**Provided records**
======

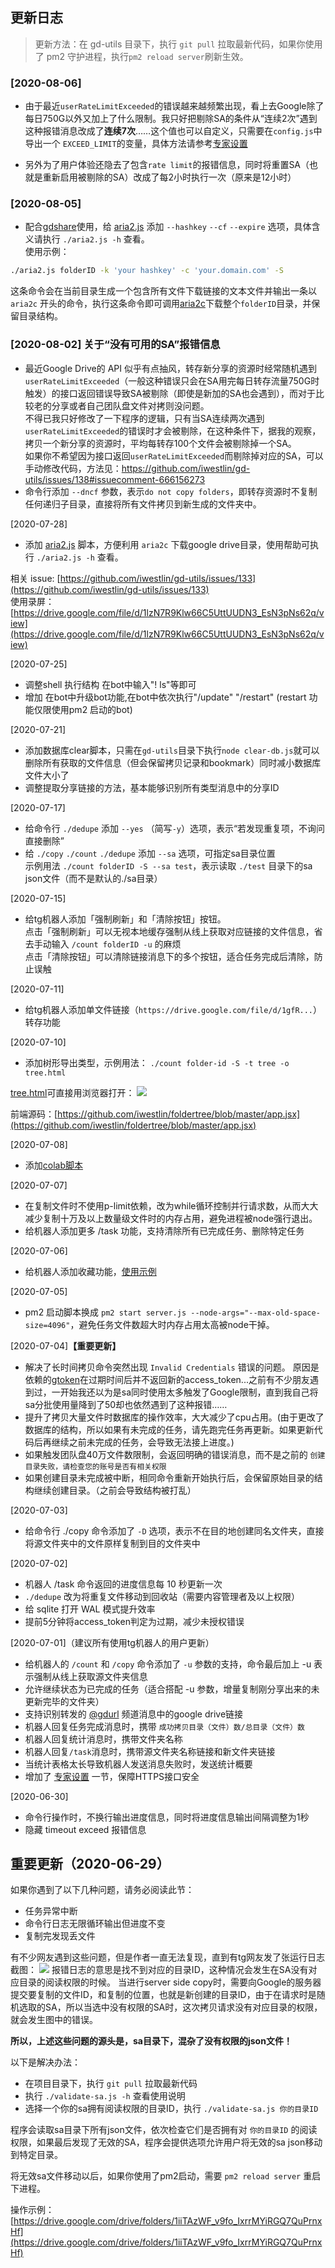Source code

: ## 更新日志
> 更新方法：在 gd-utils 目录下，执行 `git pull` 拉取最新代码，如果你使用了 pm2 守护进程，执行`pm2 reload server`刷新生效。

### [2020-08-06]
- 由于最近`userRateLimitExceeded`的错误越来越频繁出现，看上去Google除了每日750G以外又加上了什么限制。我只好把剔除SA的条件从“连续2次”遇到这种报错消息改成了**连续7次**……这个值也可以自定义，只需要在`config.js`中导出一个 `EXCEED_LIMIT`的变量，具体方法请参考[专家设置](https://github.com/iwestlin/gd-utils/blob/master/readme.md#%E4%B8%93%E5%AE%B6%E8%AE%BE%E7%BD%AE)

- 另外为了用户体验还隐去了包含`rate limit`的报错信息，同时将重置SA（也就是重新启用被剔除的SA）改成了每2小时执行一次（原来是12小时）

### [2020-08-05]
- 配合[gdshare](https://github.com/iwestlin/gdshare)使用，给 [aria2.js](./aria2.js) 添加 `--hashkey` `--cf` `--expire` 选项，具体含义请执行 `./aria2.js -h` 查看。  
使用示例：
```bash
./aria2.js folderID -k 'your hashkey' -c 'your.domain.com' -S
```
这条命令会在当前目录生成一个包含所有文件下载链接的文本文件并输出一条以 `aria2c` 开头的命令，执行这条命令即可调用[aria2c](https://aria2.github.io/)下载整个`folderID`目录，并保留目录结构。

### [2020-08-02] 关于“没有可用的SA”报错信息
- 最近Google Drive的 API 似乎有点抽风，转存新分享的资源时经常随机遇到`userRateLimitExceeded`（一般这种错误只会在SA用完每日转存流量750G时触发）的接口返回错误导致SA被剔除（即使是新加的SA也会遇到），而对于比较老的分享或者自己团队盘文件对拷则没问题。  
不得已我只好修改了一下程序的逻辑，只有当SA连续两次遇到`userRateLimitExceeded`的错误时才会被剔除，在这种条件下，据我的观察，拷贝一个新分享的资源时，平均每转存100个文件会被剔除掉一个SA。  
如果你不希望因为接口返回`userRateLimitExceeded`而剔除掉对应的SA，可以手动修改代码，方法见：https://github.com/iwestlin/gd-utils/issues/138#issuecomment-666156273
- 命令行添加 `--dncf` 参数，表示`do not copy folders`，即转存资源时不复制任何递归子目录，直接将所有文件拷贝到新生成的文件夹中。

[2020-07-28]  
- 添加 [aria2.js](https://github.com/iwestlin/gd-utils/blob/master/aria2.js) 脚本，方便利用 `aria2c` 下载google drive目录，使用帮助可执行 `./aria2.js -h` 查看。

相关 issue: [https://github.com/iwestlin/gd-utils/issues/133](https://github.com/iwestlin/gd-utils/issues/133)  
使用录屏：[https://drive.google.com/file/d/1lzN7R9Klw66C5UttUUDN3_EsN3pNs62q/view](https://drive.google.com/file/d/1lzN7R9Klw66C5UttUUDN3_EsN3pNs62q/view)

[2020-07-25]
- 调整shell 执行结构 在bot中输入"! ls"等即可
- 增加 在bot中升级bot功能,在bot中依次执行"/update" "/restart" (restart 功能仅限使用pm2 启动的bot)

[2020-07-21]  
- 添加数据库clear脚本，只需在`gd-utils`目录下执行`node clear-db.js`就可以删除所有获取的文件信息（但会保留拷贝记录和bookmark）同时减小数据库文件大小了
- 调整提取分享链接的方法，基本能够识别所有类型消息中的分享ID

[2020-07-17]  
- 给命令行 `./dedupe` 添加 `--yes` （简写`-y`）选项，表示“若发现重复项，不询问直接删除”
- 给 `./copy` `./count` `./dedupe` 添加 `--sa` 选项，可指定sa目录位置  
示例用法 `./count folderID -S --sa test`，表示读取 `./test` 目录下的sa json文件（而不是默认的./sa目录）

[2020-07-15]  
- 给tg机器人添加「强制刷新」和「清除按钮」按钮。  
点击「强制刷新」可以无视本地缓存强制从线上获取对应链接的文件信息，省去手动输入 `/count folderID -u` 的麻烦  
点击「清除按钮」可以清除链接消息下的多个按钮，适合任务完成后清除，防止误触

[2020-07-11]  
- 给tg机器人添加单文件链接（`https://drive.google.com/file/d/1gfR...`）转存功能

[2020-07-10]  
- 添加树形导出类型，示例用法： `./count folder-id -S -t tree -o tree.html`

[tree.html](https://gdurl.viegg.com/api/gdrive/count?fid=1A35MT6auEHASo3egpZ3VINMOwvA47cJG&type=tree)可直接用浏览器打开：
![](./static/tree.png)

前端源码：[https://github.com/iwestlin/foldertree/blob/master/app.jsx](https://github.com/iwestlin/foldertree/blob/master/app.jsx)

[2020-07-08]
- 添加[colab脚本](https://github.com/iwestlin/gd-utils/issues/50#issuecomment-655298073)

[2020-07-07]
- 在复制文件时不使用p-limit依赖，改为while循环控制并行请求数，从而大大减少复制十万及以上数量级文件时的内存占用，避免进程被node强行退出。
- 给机器人添加更多 /task 功能，支持清除所有已完成任务、删除特定任务

[2020-07-06]  
- 给机器人添加收藏功能，[使用示例](https://drive.google.com/drive/folders/1sW8blrDT8o7882VOpXXr3pzXR73d4yGX)

[2020-07-05]  
- pm2 启动脚本换成 `pm2 start server.js --node-args="--max-old-space-size=4096"`，避免任务文件数超大时内存占用太高被node干掉。

[2020-07-04]**【重要更新】**  
- 解决了长时间拷贝命令突然出现 `Invalid Credentials` 错误的问题。
原因是依赖的[gtoken](https://www.npmjs.com/package/gtoken)在过期时间后并不返回新的access_token...之前有不少朋友遇到过，一开始我还以为是sa同时使用太多触发了Google限制，直到我自己将sa分批使用量降到了50却也依然遇到了这种报错……
- 提升了拷贝大量文件时数据库的操作效率，大大减少了cpu占用。(由于更改了数据库的结构，所以如果有未完成的任务，请先跑完任务再更新。如果更新代码后再继续之前未完成的任务，会导致无法接上进度。)
- 如果触发团队盘40万文件数限制，会返回明确的错误消息，而不是之前的 `创建目录失败，请检查您的账号是否有相关权限`
- 如果创建目录未完成被中断，相同命令重新开始执行后，会保留原始目录的结构继续创建目录。（之前会导致结构被打乱）

[2020-07-03]  
- 给命令行 ./copy 命令添加了 `-D` 选项，表示不在目的地创建同名文件夹，直接将源文件夹中的文件原样复制到目的文件夹中

[2020-07-02]  
- 机器人 /task 命令返回的进度信息每 10 秒更新一次
- `./dedupe` 改为将重复文件移动到回收站（需要内容管理者及以上权限）
- 给 sqlite 打开 WAL 模式提升效率
- 提前5分钟将access_token判定为过期，减少未授权错误

[2020-07-01]（建议所有使用tg机器人的用户更新）  
- 给机器人的 `/count` 和 `/copy` 命令添加了 `-u` 参数的支持，命令最后加上 -u 表示强制从线上获取源文件夹信息
- 允许继续状态为已完成的任务（适合搭配 -u 参数，增量复制刚分享出来的未更新完毕的文件夹）
- 支持识别转发的 [@gdurl](https://t.me/s/gdurl) 频道消息中的google drive链接
- 机器人回复任务完成消息时，携带 `成功拷贝目录（文件）数/总目录（文件）数`
- 机器人回复统计消息时，携带文件夹名称
- 机器人回复`/task`消息时，携带源文件夹名称链接和新文件夹链接
- 当统计表格太长导致机器人发送消息失败时，发送统计概要
- 增加了 [专家设置](#专家设置) 一节，保障HTTPS接口安全

[2020-06-30]  
- 命令行操作时，不换行输出进度信息，同时将进度信息输出间隔调整为1秒
- 隐藏 timeout exceed 报错信息

## 重要更新（2020-06-29）
如果你遇到了以下几种问题，请务必阅读此节：

- 任务异常中断
- 命令行日志无限循环输出但进度不变
- 复制完发现丢文件

有不少网友遇到这些问题，但是作者一直无法复现，直到有tg网友发了张运行日志截图：
![](./static/error-log.png)
报错日志的意思是找不到对应的目录ID，这种情况会发生在SA没有对应目录的阅读权限的时候。
当进行server side copy时，需要向Google的服务器提交要复制的文件ID，和复制的位置，也就是新创建的目录ID，由于在请求时是随机选取的SA，所以当选中没有权限的SA时，这次拷贝请求没有对应目录的权限，就会发生图中的错误。

**所以，上述这些问题的源头是，sa目录下，混杂了没有权限的json文件！**

以下是解决办法：
- 在项目目录下，执行 `git pull` 拉取最新代码
- 执行 `./validate-sa.js -h` 查看使用说明
- 选择一个你的sa拥有阅读权限的目录ID，执行 `./validate-sa.js 你的目录ID`

程序会读取sa目录下所有json文件，依次检查它们是否拥有对 `你的目录ID` 的阅读权限，如果最后发现了无效的SA，程序会提供选项允许用户将无效的sa json移动到特定目录。

将无效sa文件移动以后，如果你使用了pm2启动，需要 `pm2 reload server` 重启下进程。

操作示例： [https://drive.google.com/drive/folders/1iiTAzWF_v9fo_IxrrMYiRGQ7QuPrnxHf](https://drive.google.com/drive/folders/1iiTAzWF_v9fo_IxrrMYiRGQ7QuPrnxHf)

======

**Required work**
Scan the material above for lines that contain the string "folderID", and copy each such line.

**The answer**
./aria2.js folderID -k 'your hashkey' -c 'your.domain.com' -S
这条命令会在当前目录生成一个包含所有文件下载链接的文本文件并输出一条以 `aria2c` 开头的命令，执行这条命令即可调用[aria2c](https://aria2.github.io/)下载整个`folderID`目录，并保留目录结构。
示例用法 `./count folderID -S --sa test`，表示读取 `./test` 目录下的sa json文件（而不是默认的./sa目录）
点击「强制刷新」可以无视本地缓存强制从线上获取对应链接的文件信息，省去手动输入 `/count folderID -u` 的麻烦  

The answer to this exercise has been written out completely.